Records follow. Pull out every line that contains "with".

(Records provided)
-.-.-
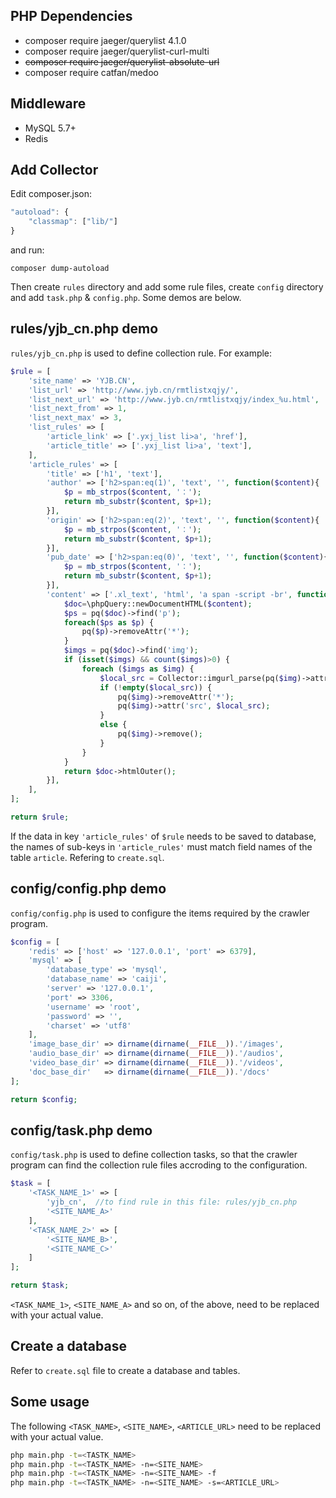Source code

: ## PHP Dependencies
* composer require jaeger/querylist 4.1.0
* composer require jaeger/querylist-curl-multi
* ~~composer require jaeger/querylist-absolute-url~~
* composer require catfan/medoo

## Middleware
* MySQL 5.7+
* Redis

## Add Collector
Edit composer.json:
```javascript
"autoload": {
    "classmap": ["lib/"]
}
```
and run:
```
composer dump-autoload
```

Then create `rules` directory and add some rule files, create `config` directory and add `task.php` & `config.php`. Some demos are below.

## rules/yjb_cn.php demo

`rules/yjb_cn.php` is used to define collection rule. For example:

```php
$rule = [
    'site_name' => 'YJB.CN',
    'list_url' => 'http://www.jyb.cn/rmtlistxqjy/',
    'list_next_url' => 'http://www.jyb.cn/rmtlistxqjy/index_%u.html',
    'list_next_from' => 1,
    'list_next_max' => 3,
    'list_rules' => [
        'article_link' => ['.yxj_list li>a', 'href'],
        'article_title' => ['.yxj_list li>a', 'text'],
    ],
    'article_rules' => [
        'title' => ['h1', 'text'],
        'author' => ['h2>span:eq(1)', 'text', '', function($content){
            $p = mb_strpos($content, '：');
            return mb_substr($content, $p+1);
        }],
        'origin' => ['h2>span:eq(2)', 'text', '', function($content){
            $p = mb_strpos($content, '：');
            return mb_substr($content, $p+1);
        }],
        'pub_date' => ['h2>span:eq(0)', 'text', '', function($content){
            $p = mb_strpos($content, '：');
            return mb_substr($content, $p+1);
        }],
        'content' => ['.xl_text', 'html', 'a span -script -br', function($content){
            $doc=\phpQuery::newDocumentHTML($content);
            $ps = pq($doc)->find('p');
            foreach($ps as $p) {
                pq($p)->removeAttr('*');
            }
            $imgs = pq($doc)->find('img');
            if (isset($imgs) && count($imgs)>0) {
                foreach ($imgs as $img) {
                    $local_src = Collector::imgurl_parse(pq($img)->attr('src'));
                    if (!empty($local_src)) {
                        pq($img)->removeAttr('*');
                        pq($img)->attr('src', $local_src);
                    }
                    else {
                        pq($img)->remove();
                    }
                }
            }
            return $doc->htmlOuter();
        }],
    ],
];

return $rule;
```
If the data in key `'article_rules'` of `$rule` needs to be saved to database, the names of sub-keys in `'article_rules'` must match field names of the table `article`. Refering to `create.sql`.

## config/config.php demo
`config/config.php` is used to configure the items required by the crawler program.
```php
$config = [
    'redis' => ['host' => '127.0.0.1', 'port' => 6379],
    'mysql' => [
        'database_type' => 'mysql',
        'database_name' => 'caiji',
        'server' => '127.0.0.1',
        'port' => 3306,
        'username' => 'root',
        'password' => '',
        'charset' => 'utf8'
    ],
    'image_base_dir' => dirname(dirname(__FILE__)).'/images',
    'audio_base_dir' => dirname(dirname(__FILE__)).'/audios',
    'video_base_dir' => dirname(dirname(__FILE__)).'/videos',
    'doc_base_dir'   => dirname(dirname(__FILE__)).'/docs'
];

return $config;
```

## config/task.php demo
`config/task.php` is used to define collection tasks, so that the crawler program can find the collection rule files accroding to the configuration.
```php
$task = [
    '<TASK_NAME_1>' => [
        'yjb_cn',  //to find rule in this file: rules/yjb_cn.php
        '<SITE_NAME_A>'
    ],
    '<TASK_NAME_2>' => [
        '<SITE_NAME_B>',
        '<SITE_NAME_C>'
    ]
];

return $task;
```
`<TASK_NAME_1>`, `<SITE_NAME_A>` and so on, of the above, need to be replaced with your actual value.

## Create a database
Refer to `create.sql` file to create a database and tables.

## Some usage
The following  `<TASK_NAME>`, `<SITE_NAME>`, `<ARTICLE_URL>`  need to be replaced with your actual value.

```bash
php main.php -t=<TASTK_NAME>
php main.php -t=<TASTK_NAME> -n=<SITE_NAME>
php main.php -t=<TASTK_NAME> -n=<SITE_NAME> -f
php main.php -t=<TASTK_NAME> -n=<SITE_NAME> -s=<ARTICLE_URL>
```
-.-.-
(Response to this exercise)
`<TASK_NAME_1>`, `<SITE_NAME_A>` and so on, of the above, need to be replaced with your actual value.
The following  `<TASK_NAME>`, `<SITE_NAME>`, `<ARTICLE_URL>`  need to be replaced with your actual value.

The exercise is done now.